» What to produce
Please return every record exactly as written, leaving out the pictures.

» Data shown
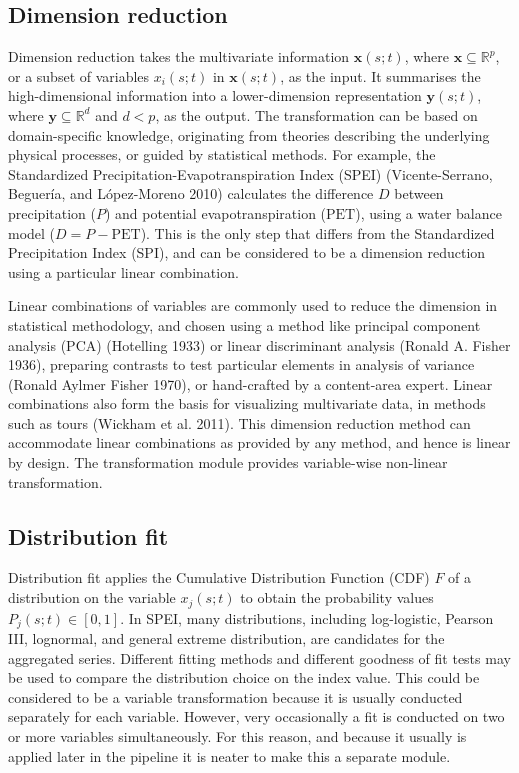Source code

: \documentclass[
]{interact}
\begin{document}
\subsection{Dimension reduction}\label{dimension-reduction}

Dimension reduction takes the multivariate information
\(\mathbf{x}(s;t)\), where \(\mathbf{x} \subseteq \mathbb{R}^p\), or a
subset of variables \(x_i(s;t)\) in \(\mathbf{x}(s;t)\), as the input.
It summarises the high-dimensional information into a lower-dimension
representation \(\mathbf{y}(s;t)\), where
\(\mathbf{y} \subseteq \mathbb{R}^d\) and \(d < p\), as the output. The
transformation can be based on domain-specific knowledge, originating
from theories describing the underlying physical processes, or guided by
statistical methods. For example, the Standardized
Precipitation-Evapotranspiration Index (SPEI) (Vicente-Serrano,
Beguería, and López-Moreno 2010) calculates the difference \(D\) between
precipitation (\(P\)) and potential evapotranspiration (\(\text{PET}\)),
using a water balance model (\(D = P - \text{PET}\)). This is the only
step that differs from the Standardized Precipitation Index (SPI), and
can be considered to be a dimension reduction using a particular linear
combination.

Linear combinations of variables are commonly used to reduce the
dimension in statistical methodology, and chosen using a method like
principal component analysis (PCA) (Hotelling 1933) or linear
discriminant analysis (Ronald A. Fisher 1936), preparing contrasts to
test particular elements in analysis of variance (Ronald Aylmer Fisher
1970), or hand-crafted by a content-area expert. Linear combinations
also form the basis for visualizing multivariate data, in methods such
as tours (Wickham et al. 2011). This dimension reduction method can
accommodate linear combinations as provided by any method, and hence is
linear by design. The transformation module provides variable-wise
non-linear transformation.

\subsection{Distribution fit}\label{distribution-fit}

Distribution fit applies the Cumulative Distribution Function (CDF)
\(F\) of a distribution on the variable \(x_j(s; t)\) to obtain the
probability values \(P_j(s;t) \in [0, 1]\). In SPEI, many distributions,
including log-logistic, Pearson III, lognormal, and general extreme
distribution, are candidates for the aggregated series. Different
fitting methods and different goodness of fit tests may be used to
compare the distribution choice on the index value. This could be
considered to be a variable transformation because it is usually
conducted separately for each variable. However, very occasionally a fit
is conducted on two or more variables simultaneously. For this reason,
and because it usually is applied later in the pipeline it is neater to
make this a separate module.
\end{document}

» Result below
Source code

: \documentclass[
]{interact}
\begin{document}
\subsection{Dimension reduction}\label{dimension-reduction}

Dimension reduction takes the multivariate information
\(\mathbf{x}(s;t)\), where \(\mathbf{x} \subseteq \mathbb{R}^p\), or a
subset of variables \(x_i(s;t)\) in \(\mathbf{x}(s;t)\), as the input.
It summarises the high-dimensional information into a lower-dimension
representation \(\mathbf{y}(s;t)\), where
\(\mathbf{y} \subseteq \mathbb{R}^d\) and \(d < p\), as the output. The
transformation can be based on domain-specific knowledge, originating
from theories describing the underlying physical processes, or guided by
statistical methods. For example, the Standardized
Precipitation-Evapotranspiration Index (SPEI) (Vicente-Serrano,
Beguería, and López-Moreno 2010) calculates the difference \(D\) between
precipitation (\(P\)) and potential evapotranspiration (\(\text{PET}\)),
using a water balance model (\(D = P - \text{PET}\)). This is the only
step that differs from the Standardized Precipitation Index (SPI), and
can be considered to be a dimension reduction using a particular linear
combination.

Linear combinations of variables are commonly used to reduce the
dimension in statistical methodology, and chosen using a method like
principal component analysis (PCA) (Hotelling 1933) or linear
discriminant analysis (Ronald A. Fisher 1936), preparing contrasts to
test particular elements in analysis of variance (Ronald Aylmer Fisher
1970), or hand-crafted by a content-area expert. Linear combinations
also form the basis for visualizing multivariate data, in methods such
as tours (Wickham et al. 2011). This dimension reduction method can
accommodate linear combinations as provided by any method, and hence is
linear by design. The transformation module provides variable-wise
non-linear transformation.

\subsection{Distribution fit}\label{distribution-fit}

Distribution fit applies the Cumulative Distribution Function (CDF)
\(F\) of a distribution on the variable \(x_j(s; t)\) to obtain the
probability values \(P_j(s;t) \in [0, 1]\). In SPEI, many distributions,
including log-logistic, Pearson III, lognormal, and general extreme
distribution, are candidates for the aggregated series. Different
fitting methods and different goodness of fit tests may be used to
compare the distribution choice on the index value. This could be
considered to be a variable transformation because it is usually
conducted separately for each variable. However, very occasionally a fit
is conducted on two or more variables simultaneously. For this reason,
and because it usually is applied later in the pipeline it is neater to
make this a separate module.
\end{document}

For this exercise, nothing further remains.